Aleo outlook bleak after Bosch

Worse-than-expected 2012 losses and a prediction that another “substantial” deficit may be in the making for this year sank shares in Aleo Solar by less than 3%, with many investors having already written the company off after Bosch’s decision to quit the solar game last week.

Despite the significant restructuring efforts already underway at Aleo, the company faces an uphill battle for survival after Bosch – which bought more than 90% of outstanding shares in 2009 – sells its stake.

Bosch has pledged to continue financing Aleo through March 2014, giving the company a year to consolidate its strategy and potentially find another major investor. The Brandenburg-based company today confirmed an operating loss of €77m ($98.3m) for 2012 – worse than the €74m it predicted in January.

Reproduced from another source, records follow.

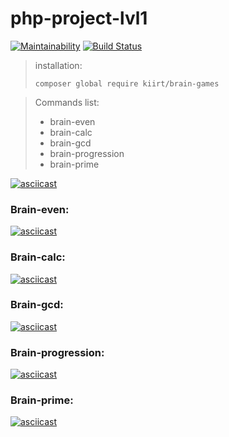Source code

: # php-project-lvl1

[![Maintainability](https://api.codeclimate.com/v1/badges/5381963c98e260605221/maintainability)](https://codeclimate.com/github/kiirt/php-project-lvl1/maintainability) [![Build Status](https://travis-ci.com/kiirt/brain-games.svg?branch=master)](https://travis-ci.com/kiirt/brain-games)


> installation:
>
>``composer global require kiirt/brain-games``

> Commands list:
> * brain-even
> * brain-calc
> * brain-gcd
> * brain-progression
> * brain-prime


[![asciicast](https://asciinema.org/a/ODYevtLWjvruTwBwAHrpLxXbe.svg)](https://asciinema.org/a/ODYevtLWjvruTwBwAHrpLxXbe)

### Brain-even:

[![asciicast](https://asciinema.org/a/zV7FYKCHwtznx9FiZUjS9pcBW.svg)](https://asciinema.org/a/zV7FYKCHwtznx9FiZUjS9pcBW)

### Brain-calc:

[![asciicast](https://asciinema.org/a/Aj5FkvSGjUeUv1yumMX6g193h.svg)](https://asciinema.org/a/Aj5FkvSGjUeUv1yumMX6g193h)


### Brain-gcd:

[![asciicast](https://asciinema.org/a/Ef2qTwbtoux6x2nWRKIqgU4C3.svg)](https://asciinema.org/a/Ef2qTwbtoux6x2nWRKIqgU4C3)

### Brain-progression:

[![asciicast](https://asciinema.org/a/UO65LzqqntH1TM96cT0JCGCbR.svg)](https://asciinema.org/a/UO65LzqqntH1TM96cT0JCGCbR)


### Brain-prime:

[![asciicast](https://asciinema.org/a/iCCT8FLCyHuUh8iCGwlsycPVg.svg)](https://asciinema.org/a/iCCT8FLCyHuUh8iCGwlsycPVg)
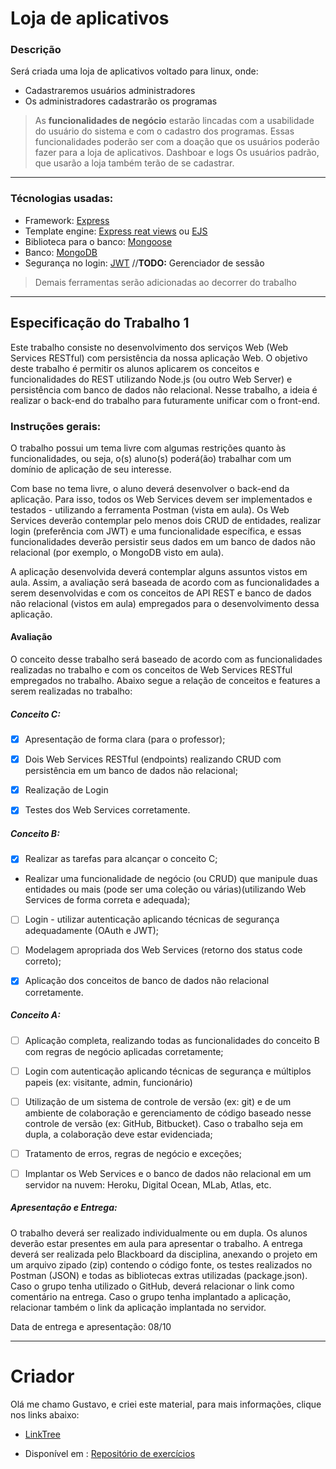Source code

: # Loja de aplicativos 
### Descrição
Será criada uma loja de aplicativos voltado para linux, onde:

* Cadastraremos usuários administradores
* Os administradores cadastrarão os programas 

> As **funcionalidades de negócio** estarão lincadas com a usabilidade do usuário do sistema e com o cadastro dos programas.
> Essas funcionalidades poderão ser com a doação que os usuários poderão fazer para a loja de aplicativos.
> Dashboar e logs
> Os usuários padrão, que usarão a loja também terão de se cadastrar.

---

### Técnologias usadas:

* Framework: [Express](http://expressjs.com/)
* Template engine: [Express reat views](https://github.com/reactjs/express-react-views) ou [EJS](https://github.com/tj/ejs)
* Biblioteca para o banco: [Mongoose](https://mongoosejs.com/)
* Banco: [MongoDB](https://www.mongodb.com/)
* Segurança no login: [JWT](https://jwt.io/) //**TODO:** Gerenciador de sessão

> Demais ferramentas serão adicionadas ao decorrer do trabalho
 
 

---

## Especificação do Trabalho 1
Este trabalho consiste no desenvolvimento dos serviços Web (Web Services RESTful) com persistência da nossa aplicação Web. O objetivo deste trabalho é permitir os alunos aplicarem os conceitos e funcionalidades do REST utilizando Node.js (ou outro Web Server) e persistência com banco de dados não relacional. Nesse trabalho, a ideia é realizar o back-end do trabalho para futuramente unificar com o front-end.

### Instruções gerais:

O trabalho possui um tema livre com algumas restrições quanto às funcionalidades, ou seja, o(s) aluno(s) poderá(ão) trabalhar com um domínio de aplicação de seu interesse.

Com base no tema livre, o aluno deverá desenvolver o back-end da aplicação. Para isso, todos os Web Services devem ser implementados e testados - utilizando a ferramenta Postman (vista em aula). Os Web Services deverão contemplar pelo menos dois CRUD de entidades, realizar login (preferência com JWT) e uma funcionalidade específica, e essas funcionalidades deverão persistir seus dados em um banco de dados não relacional (por exemplo, o MongoDB visto em aula).

A aplicação desenvolvida deverá contemplar alguns assuntos vistos em aula. Assim, a avaliação será baseada de acordo com as funcionalidades a serem desenvolvidas e com os conceitos de API REST e banco de dados não relacional (vistos em aula) empregados para o desenvolvimento dessa aplicação.

#### Avaliação

O conceito desse trabalho será baseado de acordo com as funcionalidades realizadas no trabalho e com os conceitos de Web Services RESTful empregados no trabalho. Abaixo segue a relação de conceitos e features a serem realizadas no trabalho:

##### Conceito C:

- [x] Apresentação de forma clara (para o professor); 

- [x] Dois Web Services RESTful (endpoints) realizando CRUD com persistência em um banco de dados não relacional;

- [x] Realização de Login

- [x] Testes dos Web Services corretamente.

##### Conceito B:

- [x] Realizar as tarefas para alcançar o conceito C;

- Realizar uma funcionalidade de negócio (ou CRUD) que manipule duas entidades ou mais (pode ser uma coleção ou várias)(utilizando Web Services de forma correta e adequada);

- [ ] Login - utilizar autenticação aplicando técnicas de segurança adequadamente (OAuth e JWT);

- [ ] Modelagem apropriada dos Web Services (retorno dos status code correto);

- [x] Aplicação dos conceitos de banco de dados não relacional corretamente.

##### Conceito A:

- [ ] Aplicação completa, realizando todas as funcionalidades do conceito B com regras de negócio aplicadas corretamente;

- [ ] Login com autenticação aplicando técnicas de segurança e múltiplos papeis (ex: visitante, admin, funcionário)

- [ ] Utilização de um sistema de controle de versão (ex: git) e de um ambiente de colaboração e gerenciamento de código baseado nesse controle de versão (ex: GitHub, Bitbucket). Caso o trabalho seja em dupla, a colaboração deve estar evidenciada;

- [ ] Tratamento de erros, regras de negócio e exceções;

- [ ] Implantar os Web Services e o banco de dados não relacional em um servidor na nuvem: Heroku, Digital Ocean, MLab, Atlas, etc.

##### Apresentação e Entrega:

O trabalho deverá ser realizado individualmente ou em dupla. Os alunos deverão estar presentes em aula para apresentar o trabalho. A entrega deverá ser realizada pelo Blackboard da disciplina, anexando o projeto em um arquivo zipado (zip) contendo o código fonte, os testes realizados no Postman (JSON) e todas as bibliotecas extras utilizadas (package.json). Caso o grupo tenha utilizado o GitHub, deverá relacionar o link como comentário na entrega. Caso o grupo tenha implantado a aplicação, relacionar também o link da aplicação implantada no servidor.

Data de entrega e apresentação: 08/10


---

# Criador

Olá me chamo Gustavo, e criei este material, para mais informações, clique nos links abaixo:

* [LinkTree](https://www.linktree.com.br/gusleaooliveira)


* Disponível em : [Repositório de exercícios](https://gusleaooliveira.github.io/posts/)
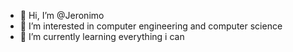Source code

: - 👋 Hi, I’m @Jeronimo
- 👀 I’m interested in computer engineering and computer science
- 🌱 I’m currently learning everything i can



<!---
JeronimoKL/JeronimoKL is a ✨ special ✨ repository because its `README.md` (this file) appears on your GitHub profile.
You can click the Preview link to take a look at your changes.
--->
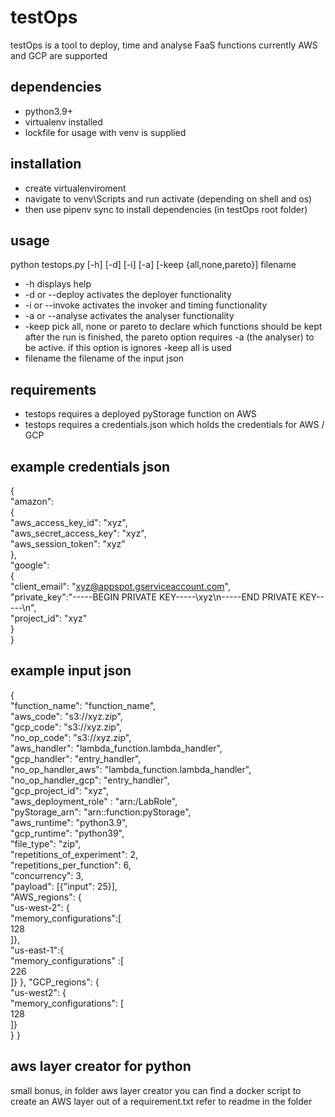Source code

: # testOps

testOps is a tool to deploy, time and analyse FaaS functions
currently AWS and GCP are supported



## dependencies

- python3.9+
- virtualenv installed
- lockfile for usage with venv is supplied

## installation
- create virtualenviroment
- navigate to venv\Scripts and run activate (depending on shell and os)
- then use pipenv sync to install dependencies (in testOps root folder)

## usage

python testops.py [-h] [-d] [-i] [-a] [-keep {all,none,pareto}]  filename

- -h displays help
- -d or --deploy activates the deployer functionality
- -i or --invoke activates the invoker and timing functionality
- -a or --analyse activates the analyser functionality
- -keep pick all, none or pareto to declare which functions should be kept after the run is finished, the pareto option requires -a (the analyser) to be active. if this option is ignores -keep all is used
- filename the filename of the input json

## requirements
- testops requires a deployed pyStorage function on AWS
- testops requires a credentials.json which holds the credentials for AWS / GCP

## example credentials json
{  
  "amazon":  
  {  
    "aws_access_key_id": "xyz",  
    "aws_secret_access_key": "xyz",  
    "aws_session_token": "xyz"  
  },  
  "google":  
  {  
    "client_email": "xyz@appspot.gserviceaccount.com",  
    "private_key":"-----BEGIN PRIVATE KEY-----\xyz\n-----END PRIVATE KEY-----\n",  
    "project_id": "xyz"  
  }  
}  

## example input json

{  
	"function_name": "function_name",  
	"aws_code": "s3://xyz.zip",  
	"gcp_code": "s3://xyz.zip",  
	"no_op_code": "s3://xyz.zip",  
	"aws_handler": "lambda_function.lambda_handler",  
	"gcp_handler":  "entry_handler",  
	"no_op_handler_aws": "lambda_function.lambda_handler",  
	"no_op_handler_gcp":  "entry_handler",  
	"gcp_project_id": "xyz",    
	"aws_deployment_role" : "arn:/LabRole",  
	"pyStorage_arn": "arn::function:pyStorage",  
	"aws_runtime": "python3.9",  
	"gcp_runtime": "python39",  
	"file_type": "zip",  
	"repetitions_of_experiment": 2,  
    "repetitions_per_function": 6,  
    "concurrency": 3,  
	"payload": [{"input": 25}],  
	"AWS_regions": {  
		"us-west-2": {  
			"memory_configurations":[  
				128  
		]},  
		"us-east-1":{  
			"memory_configurations" :[  
				226  
		]}
	},
	"GCP_regions": {  
		"us-west2": {  
			"memory_configurations": [  
				128  
			]}  
	}
}
## aws layer creator for python

small bonus, in folder aws layer creator you can find a docker script to create an AWS layer out of a requirement.txt
refer to readme in the folder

Bosch’s announcement last week sent Aleo shares spiralling downward nearly 60%, falling to €4.05 from €9.26 in a single day.

Since then, the shares have continued to press aggressively downward, but lost just 2.4% today when Aleo flagged up the likelihood of another 2013 loss. At midday, Aleo shares stood at €2.19, leaving the module maker with a market value of less than €30m.

Having pulled the plug on a Chinese joint venture and a small Spanish factory last year, Aleo is left with its flagship factory in Prenzlau, with 260MW of capacity. The company’s new strategy, unveiled last year, is to focus exclusively on high-end modules.

Nearly all of Bosch’s sales come from its core European markets of Germany, France, Italy and Greece, although it is building its footprint in the US.

Compounding the challenges for Aleo, the company is also in the midst of a management shake-up due to Bosch’s decision.